- **EXERCISE DETAILS**
Wherever the line with "You can find" sits in the listing below, transcribe from it up to and including the line with "This is an active", exactly, and leave the remaining lines out.

- **RAW DATA**
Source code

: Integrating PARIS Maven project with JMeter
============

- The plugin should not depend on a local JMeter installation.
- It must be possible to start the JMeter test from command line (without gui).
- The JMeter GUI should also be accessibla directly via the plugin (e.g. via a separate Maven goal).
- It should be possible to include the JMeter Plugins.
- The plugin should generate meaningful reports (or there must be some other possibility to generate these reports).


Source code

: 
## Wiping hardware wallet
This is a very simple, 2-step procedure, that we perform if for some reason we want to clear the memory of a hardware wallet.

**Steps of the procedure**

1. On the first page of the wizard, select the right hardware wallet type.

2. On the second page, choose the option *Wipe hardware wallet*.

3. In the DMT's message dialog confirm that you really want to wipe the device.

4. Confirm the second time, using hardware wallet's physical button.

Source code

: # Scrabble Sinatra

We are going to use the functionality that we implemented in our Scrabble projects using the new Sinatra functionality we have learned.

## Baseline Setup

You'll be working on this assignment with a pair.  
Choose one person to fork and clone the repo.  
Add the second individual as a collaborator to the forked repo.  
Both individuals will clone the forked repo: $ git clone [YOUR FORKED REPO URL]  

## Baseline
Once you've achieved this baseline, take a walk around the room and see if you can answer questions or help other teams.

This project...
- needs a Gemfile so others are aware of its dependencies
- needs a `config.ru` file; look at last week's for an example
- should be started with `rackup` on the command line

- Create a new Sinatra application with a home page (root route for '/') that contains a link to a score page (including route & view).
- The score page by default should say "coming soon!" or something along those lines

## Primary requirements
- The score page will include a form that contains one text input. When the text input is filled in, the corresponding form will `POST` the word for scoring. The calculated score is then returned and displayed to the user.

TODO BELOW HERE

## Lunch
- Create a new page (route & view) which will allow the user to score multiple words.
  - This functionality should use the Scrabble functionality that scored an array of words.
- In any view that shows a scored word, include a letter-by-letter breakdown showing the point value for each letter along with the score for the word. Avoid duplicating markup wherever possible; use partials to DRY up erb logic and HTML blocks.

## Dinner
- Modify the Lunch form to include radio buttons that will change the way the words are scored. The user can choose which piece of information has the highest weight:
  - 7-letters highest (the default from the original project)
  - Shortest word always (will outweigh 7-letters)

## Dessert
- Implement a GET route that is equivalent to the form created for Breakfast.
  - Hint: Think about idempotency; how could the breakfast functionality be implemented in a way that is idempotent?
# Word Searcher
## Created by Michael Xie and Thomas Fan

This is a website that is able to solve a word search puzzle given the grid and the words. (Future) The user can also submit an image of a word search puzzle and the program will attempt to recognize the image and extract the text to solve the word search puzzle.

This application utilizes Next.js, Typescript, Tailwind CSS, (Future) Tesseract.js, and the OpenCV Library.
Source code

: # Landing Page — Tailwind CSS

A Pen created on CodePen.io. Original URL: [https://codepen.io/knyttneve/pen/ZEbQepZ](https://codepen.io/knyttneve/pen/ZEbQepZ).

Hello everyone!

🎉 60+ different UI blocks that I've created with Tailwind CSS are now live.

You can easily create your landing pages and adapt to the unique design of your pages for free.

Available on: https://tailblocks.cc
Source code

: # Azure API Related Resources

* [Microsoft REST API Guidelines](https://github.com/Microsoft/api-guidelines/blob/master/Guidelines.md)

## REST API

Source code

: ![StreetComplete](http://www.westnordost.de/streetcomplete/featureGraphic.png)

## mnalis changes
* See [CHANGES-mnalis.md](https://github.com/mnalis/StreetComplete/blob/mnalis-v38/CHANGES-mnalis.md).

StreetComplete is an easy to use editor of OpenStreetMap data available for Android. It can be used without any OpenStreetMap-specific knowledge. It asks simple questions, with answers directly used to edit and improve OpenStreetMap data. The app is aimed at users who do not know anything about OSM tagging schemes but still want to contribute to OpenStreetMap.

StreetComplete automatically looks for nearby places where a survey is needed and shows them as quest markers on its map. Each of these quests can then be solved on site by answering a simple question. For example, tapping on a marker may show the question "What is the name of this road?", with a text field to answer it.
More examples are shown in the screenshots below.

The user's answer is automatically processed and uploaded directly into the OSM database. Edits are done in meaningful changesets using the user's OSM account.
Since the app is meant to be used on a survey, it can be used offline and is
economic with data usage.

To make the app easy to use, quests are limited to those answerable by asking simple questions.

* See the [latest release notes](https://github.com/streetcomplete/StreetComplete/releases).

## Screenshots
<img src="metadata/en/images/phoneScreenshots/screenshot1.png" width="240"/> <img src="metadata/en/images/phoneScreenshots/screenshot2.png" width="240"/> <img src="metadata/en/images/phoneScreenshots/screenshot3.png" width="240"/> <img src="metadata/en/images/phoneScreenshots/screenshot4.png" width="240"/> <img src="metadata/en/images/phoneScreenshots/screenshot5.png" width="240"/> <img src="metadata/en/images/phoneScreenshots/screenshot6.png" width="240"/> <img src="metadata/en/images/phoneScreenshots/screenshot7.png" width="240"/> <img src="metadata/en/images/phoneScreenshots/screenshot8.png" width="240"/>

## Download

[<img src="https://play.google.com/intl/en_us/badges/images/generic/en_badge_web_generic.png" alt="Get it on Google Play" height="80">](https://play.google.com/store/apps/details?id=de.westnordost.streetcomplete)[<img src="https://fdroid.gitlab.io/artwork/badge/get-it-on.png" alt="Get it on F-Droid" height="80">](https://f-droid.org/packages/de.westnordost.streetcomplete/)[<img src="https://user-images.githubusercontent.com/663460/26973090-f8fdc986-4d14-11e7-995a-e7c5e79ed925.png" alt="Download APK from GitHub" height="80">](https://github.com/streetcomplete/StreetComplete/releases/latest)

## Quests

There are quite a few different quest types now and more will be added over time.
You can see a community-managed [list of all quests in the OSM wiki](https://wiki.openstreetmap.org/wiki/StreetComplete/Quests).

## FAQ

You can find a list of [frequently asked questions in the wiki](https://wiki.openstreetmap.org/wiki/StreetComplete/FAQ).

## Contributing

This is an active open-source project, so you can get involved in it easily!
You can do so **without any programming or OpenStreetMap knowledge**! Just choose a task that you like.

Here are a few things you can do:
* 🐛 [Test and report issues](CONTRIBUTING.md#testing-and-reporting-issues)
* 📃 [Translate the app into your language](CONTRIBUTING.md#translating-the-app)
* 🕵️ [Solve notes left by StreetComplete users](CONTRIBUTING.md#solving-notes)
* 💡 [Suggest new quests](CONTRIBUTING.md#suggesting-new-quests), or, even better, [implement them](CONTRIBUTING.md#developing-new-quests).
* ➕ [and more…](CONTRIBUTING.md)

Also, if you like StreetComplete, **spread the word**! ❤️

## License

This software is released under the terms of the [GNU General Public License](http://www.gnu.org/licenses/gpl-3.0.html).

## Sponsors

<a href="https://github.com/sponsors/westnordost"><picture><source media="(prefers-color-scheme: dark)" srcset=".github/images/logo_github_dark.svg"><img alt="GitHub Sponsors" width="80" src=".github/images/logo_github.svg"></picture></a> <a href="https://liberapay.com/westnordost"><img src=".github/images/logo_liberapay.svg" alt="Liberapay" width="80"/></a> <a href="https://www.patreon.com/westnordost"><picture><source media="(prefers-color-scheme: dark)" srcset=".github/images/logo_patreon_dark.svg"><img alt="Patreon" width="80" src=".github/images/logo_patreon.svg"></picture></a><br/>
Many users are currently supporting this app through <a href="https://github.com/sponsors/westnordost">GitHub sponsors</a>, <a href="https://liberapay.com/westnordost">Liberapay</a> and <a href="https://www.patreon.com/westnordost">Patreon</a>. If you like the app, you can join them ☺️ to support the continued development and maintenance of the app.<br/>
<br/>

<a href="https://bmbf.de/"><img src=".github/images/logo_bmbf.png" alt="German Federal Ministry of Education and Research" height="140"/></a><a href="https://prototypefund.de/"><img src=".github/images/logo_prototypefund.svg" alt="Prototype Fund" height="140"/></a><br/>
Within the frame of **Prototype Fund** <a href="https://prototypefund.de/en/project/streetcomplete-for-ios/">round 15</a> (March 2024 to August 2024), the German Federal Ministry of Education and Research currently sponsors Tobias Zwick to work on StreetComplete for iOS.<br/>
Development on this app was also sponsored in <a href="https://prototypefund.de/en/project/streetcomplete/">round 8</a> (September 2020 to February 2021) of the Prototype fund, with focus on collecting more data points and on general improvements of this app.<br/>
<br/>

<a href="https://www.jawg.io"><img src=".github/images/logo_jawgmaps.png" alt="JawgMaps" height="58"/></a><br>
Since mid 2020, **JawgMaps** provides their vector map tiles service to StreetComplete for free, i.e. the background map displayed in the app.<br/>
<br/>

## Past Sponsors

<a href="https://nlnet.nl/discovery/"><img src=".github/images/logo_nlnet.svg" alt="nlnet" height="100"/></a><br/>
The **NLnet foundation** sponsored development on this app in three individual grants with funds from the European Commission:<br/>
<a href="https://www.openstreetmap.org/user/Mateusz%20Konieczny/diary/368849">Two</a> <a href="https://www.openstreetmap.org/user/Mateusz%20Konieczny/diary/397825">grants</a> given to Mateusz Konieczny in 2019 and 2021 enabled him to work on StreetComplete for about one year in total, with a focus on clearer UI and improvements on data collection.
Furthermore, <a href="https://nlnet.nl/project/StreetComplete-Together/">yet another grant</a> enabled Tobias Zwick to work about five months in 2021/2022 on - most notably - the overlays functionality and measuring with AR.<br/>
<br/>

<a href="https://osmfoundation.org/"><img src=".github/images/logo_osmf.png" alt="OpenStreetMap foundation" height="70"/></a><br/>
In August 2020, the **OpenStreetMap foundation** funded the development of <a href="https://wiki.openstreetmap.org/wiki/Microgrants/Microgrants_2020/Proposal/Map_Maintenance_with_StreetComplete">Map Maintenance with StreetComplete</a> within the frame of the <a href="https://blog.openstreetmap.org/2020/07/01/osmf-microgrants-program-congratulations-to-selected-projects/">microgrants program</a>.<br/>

- **ANSWER BOX**
You can find a list of [frequently asked questions in the wiki](https://wiki.openstreetmap.org/wiki/StreetComplete/FAQ).

## Contributing

This is an active open-source project, so you can get involved in it easily!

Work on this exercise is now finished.